• Records for the exercise:
══════════════════════════════
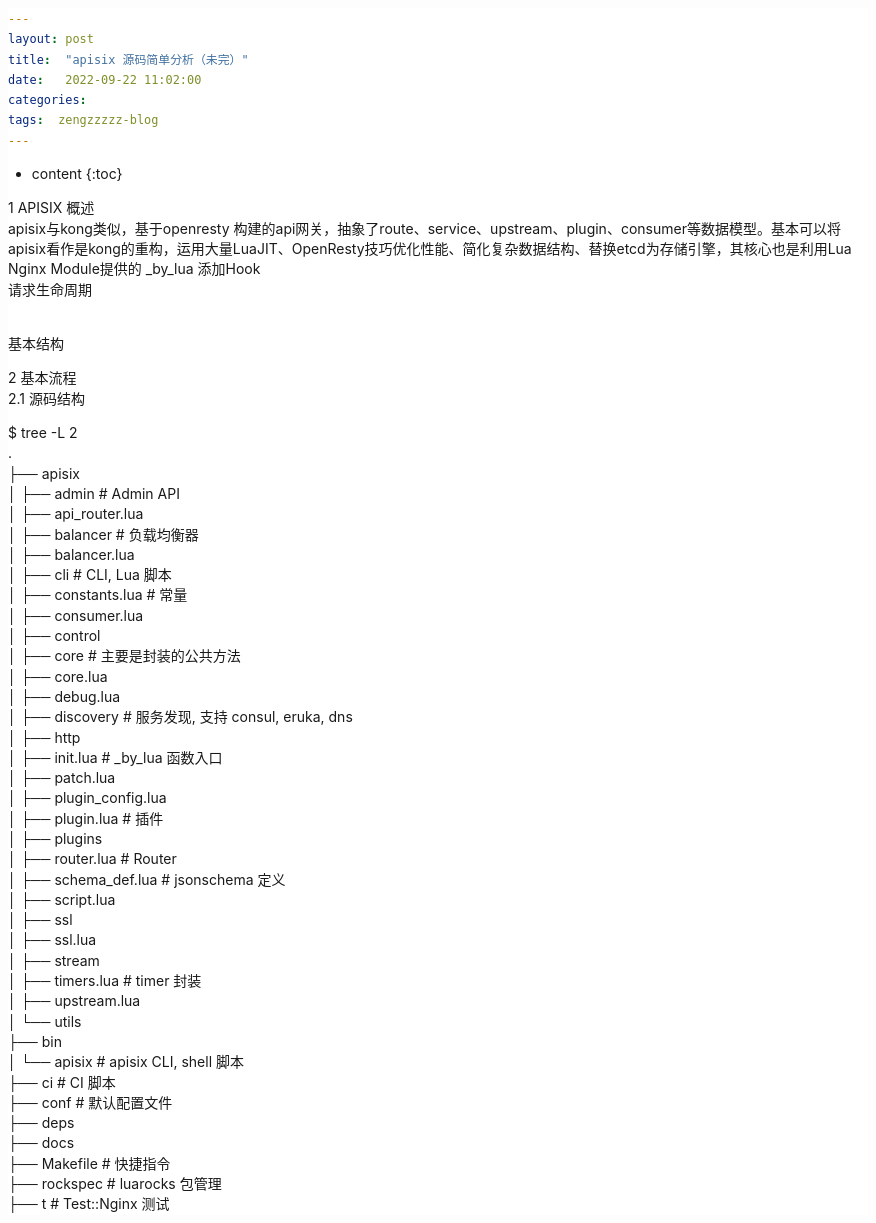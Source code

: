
 ```yaml
---
layout: post
title:  "apisix 源码简单分析（未完）"
date:   2022-09-22 11:02:00
categories: 
tags:  zengzzzzz-blog
---
```


* content
{:toc}

1 APISIX 概述  
apisix与kong类似，基于openresty 构建的api网关，抽象了route、service、upstream、plugin、consumer等数据模型。基本可以将apisix看作是kong的重构，运用大量LuaJIT、OpenResty技巧优化性能、简化复杂数据结构、替换etcd为存储引擎，其核心也是利用Lua Nginx Module提供的 _by_lua 添加Hook  
请求生命周期  
  
&nbsp;  
基本结构  
  
2 基本流程  
2.1 源码结构  
  
  
  
  
  
$ tree -L 2  
.  
├── apisix  
│   ├── admin # Admin API  
│   ├── api_router.lua  
│   ├── balancer # 负载均衡器  
│   ├── balancer.lua  
│   ├── cli # CLI, Lua 脚本  
│   ├── constants.lua # 常量  
│   ├── consumer.lua  
│   ├── control  
│   ├── core # 主要是封装的公共方法  
│   ├── core.lua  
│   ├── debug.lua  
│   ├── discovery # 服务发现, 支持 consul, eruka, dns  
│   ├── http  
│   ├── init.lua # _by_lua 函数入口  
│   ├── patch.lua  
│   ├── plugin_config.lua  
│   ├── plugin.lua # 插件  
│   ├── plugins  
│   ├── router.lua # Router  
│   ├── schema_def.lua # jsonschema 定义  
│   ├── script.lua  
│   ├── ssl  
│   ├── ssl.lua  
│   ├── stream  
│   ├── timers.lua # timer 封装  
│   ├── upstream.lua  
│   └── utils  
├── bin  
│   └── apisix # apisix CLI, shell 脚本  
├── ci # CI 脚本  
├── conf # 默认配置文件  
├── deps  
├── docs  
├── Makefile # 快捷指令  
├── rockspec # luarocks 包管理  
├── t # Test::Nginx 测试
══════════════════════════════
• Work request:
The answer must be the full listing, restated word for word, with no pictures in it.

• Result of the exercise:
Source code

:
 ```yaml
---
layout: post
title:  "apisix 源码简单分析（未完）"
date:   2022-09-22 11:02:00
categories: 
tags:  zengzzzzz-blog
---
```


* content
{:toc}

1 APISIX 概述  
apisix与kong类似，基于openresty 构建的api网关，抽象了route、service、upstream、plugin、consumer等数据模型。基本可以将apisix看作是kong的重构，运用大量LuaJIT、OpenResty技巧优化性能、简化复杂数据结构、替换etcd为存储引擎，其核心也是利用Lua Nginx Module提供的 _by_lua 添加Hook  
请求生命周期  
  
&nbsp;  
基本结构  
  
2 基本流程  
2.1 源码结构  
  
  
  
  
  
$ tree -L 2  
.  
├── apisix  
│   ├── admin # Admin API  
│   ├── api_router.lua  
│   ├── balancer # 负载均衡器  
│   ├── balancer.lua  
│   ├── cli # CLI, Lua 脚本  
│   ├── constants.lua # 常量  
│   ├── consumer.lua  
│   ├── control  
│   ├── core # 主要是封装的公共方法  
│   ├── core.lua  
│   ├── debug.lua  
│   ├── discovery # 服务发现, 支持 consul, eruka, dns  
│   ├── http  
│   ├── init.lua # _by_lua 函数入口  
│   ├── patch.lua  
│   ├── plugin_config.lua  
│   ├── plugin.lua # 插件  
│   ├── plugins  
│   ├── router.lua # Router  
│   ├── schema_def.lua # jsonschema 定义  
│   ├── script.lua  
│   ├── ssl  
│   ├── ssl.lua  
│   ├── stream  
│   ├── timers.lua # timer 封装  
│   ├── upstream.lua  
│   └── utils  
├── bin  
│   └── apisix # apisix CLI, shell 脚本  
├── ci # CI 脚本  
├── conf # 默认配置文件  
├── deps  
├── docs  
├── Makefile # 快捷指令  
├── rockspec # luarocks 包管理  
├── t # Test::Nginx 测试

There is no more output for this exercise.